Crises
For instance, there was my visit to the Christian
Booksellers’ Convention at the Wembley Conference Centre in London in 1979. In
the weeks before, I’d been anxious and low, and probably should have abandoned
the trip. But I went, driven perhaps by a determination to keep going. Or maybe
it was simply that carrying on with what has been planned, despite its
painfulness, is after all the easy option, less stressful than facing up to
reality and making changes.
The night before leaving, I watched the last episode
of one of the early TV series of All
Creatures Great and Small, based on James Herriot’s books about a vet,
practicing in Yorkshire in the late 1930s. I’d watched most of the previous
programmes, and had enjoyed these gentle rural stories with their minor
personal and veterinary crises, which for the most part came to a positive,
satisfying conclusion.
But the story I watched before my trip to London ended
with Herriot heading off to serve in World War Two, sitting in a black taxi,
sadly waving goodbye to his wife as he was driven away into uncertainty.
Watching this on a bleak, black-and-white monitor I was sucked into a cloud of desperate melancholy. Herriot
was turning his back on the joy, security, and routine which he (and I as a
viewer) had come to love. My anxiety at the thought of leaving for London fed
on the sadness of his departure for the war, even though I knew that unlike
him, I would be gone for just a few days.
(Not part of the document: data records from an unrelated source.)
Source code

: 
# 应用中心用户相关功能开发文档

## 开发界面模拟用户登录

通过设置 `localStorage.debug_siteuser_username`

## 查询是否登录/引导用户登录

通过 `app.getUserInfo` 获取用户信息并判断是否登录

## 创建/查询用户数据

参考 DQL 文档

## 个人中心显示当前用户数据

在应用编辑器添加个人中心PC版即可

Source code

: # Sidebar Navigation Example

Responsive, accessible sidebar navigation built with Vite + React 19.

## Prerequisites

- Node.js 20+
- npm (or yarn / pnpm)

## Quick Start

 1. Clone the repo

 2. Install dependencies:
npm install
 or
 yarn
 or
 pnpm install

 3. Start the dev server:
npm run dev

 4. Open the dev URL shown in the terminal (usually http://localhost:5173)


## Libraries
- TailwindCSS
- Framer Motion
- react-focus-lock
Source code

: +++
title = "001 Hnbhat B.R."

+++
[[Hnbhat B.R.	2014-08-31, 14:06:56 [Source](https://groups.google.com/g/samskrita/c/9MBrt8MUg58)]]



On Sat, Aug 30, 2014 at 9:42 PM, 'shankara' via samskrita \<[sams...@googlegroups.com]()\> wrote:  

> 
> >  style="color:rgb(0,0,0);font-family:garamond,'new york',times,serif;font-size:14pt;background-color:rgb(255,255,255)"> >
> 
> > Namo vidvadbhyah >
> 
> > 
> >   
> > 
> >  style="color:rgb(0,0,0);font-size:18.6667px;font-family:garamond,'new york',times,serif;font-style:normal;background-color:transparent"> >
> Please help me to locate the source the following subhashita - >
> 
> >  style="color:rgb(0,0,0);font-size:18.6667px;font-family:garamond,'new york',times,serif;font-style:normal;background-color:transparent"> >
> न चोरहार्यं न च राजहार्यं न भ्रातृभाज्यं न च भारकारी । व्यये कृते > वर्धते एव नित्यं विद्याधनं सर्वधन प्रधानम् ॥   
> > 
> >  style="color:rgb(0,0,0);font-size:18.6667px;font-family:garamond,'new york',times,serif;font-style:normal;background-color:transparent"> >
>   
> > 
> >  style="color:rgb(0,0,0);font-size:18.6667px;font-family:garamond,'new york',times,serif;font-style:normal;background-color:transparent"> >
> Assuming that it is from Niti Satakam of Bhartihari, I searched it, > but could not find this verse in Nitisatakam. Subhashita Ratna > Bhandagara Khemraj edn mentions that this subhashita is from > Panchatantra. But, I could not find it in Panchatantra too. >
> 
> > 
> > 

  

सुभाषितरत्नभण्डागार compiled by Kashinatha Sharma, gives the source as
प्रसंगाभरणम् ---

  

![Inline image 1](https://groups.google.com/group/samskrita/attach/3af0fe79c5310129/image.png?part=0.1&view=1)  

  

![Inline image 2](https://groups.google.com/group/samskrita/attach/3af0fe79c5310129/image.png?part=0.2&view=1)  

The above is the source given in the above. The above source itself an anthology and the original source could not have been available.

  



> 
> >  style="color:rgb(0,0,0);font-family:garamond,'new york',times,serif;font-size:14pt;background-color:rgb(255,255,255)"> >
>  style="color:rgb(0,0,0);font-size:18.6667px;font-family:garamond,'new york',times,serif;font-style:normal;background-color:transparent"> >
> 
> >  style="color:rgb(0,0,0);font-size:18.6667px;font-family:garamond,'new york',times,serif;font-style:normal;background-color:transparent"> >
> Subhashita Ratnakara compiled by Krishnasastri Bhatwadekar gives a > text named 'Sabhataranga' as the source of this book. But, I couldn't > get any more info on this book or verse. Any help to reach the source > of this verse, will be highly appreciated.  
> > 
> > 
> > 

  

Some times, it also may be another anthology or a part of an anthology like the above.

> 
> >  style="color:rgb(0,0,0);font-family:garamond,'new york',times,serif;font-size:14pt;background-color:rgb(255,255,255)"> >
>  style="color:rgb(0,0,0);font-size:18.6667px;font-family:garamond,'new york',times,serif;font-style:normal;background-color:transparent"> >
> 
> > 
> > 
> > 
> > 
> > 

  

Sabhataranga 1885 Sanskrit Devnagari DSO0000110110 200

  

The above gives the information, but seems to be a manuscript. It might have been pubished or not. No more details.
Then immediately after the end of the Herriot show, I
switched channels just in time to hear a trailer in which a sepulchral voice
intoned ‘Possessed by the devil’ over eerie, flickering graphics. I turned off immediately, but not before I
was pierced by. Were my thoughts, I wondered, animated by a demon within me?
Next day, I grimly caught the train at Glasgow Central
Station, and headed south to Euston. I forced myself through the daily routine
of attending conference proceedings and
viewing publishers’ stands, but nothing
I did seemed real. It was as if everything I saw, everyone I spoke to was on
the far side of a pane of glass, and that I was shrouded in an anaesthetising
mist which prevented me from connecting with reality. I knew several of the
other delegates, and could of course have asked any of them for help and
encouragement, but this idea didn’t occur to me – perhaps the thought of
revealing my vulnerability simply raised the tension levels still more.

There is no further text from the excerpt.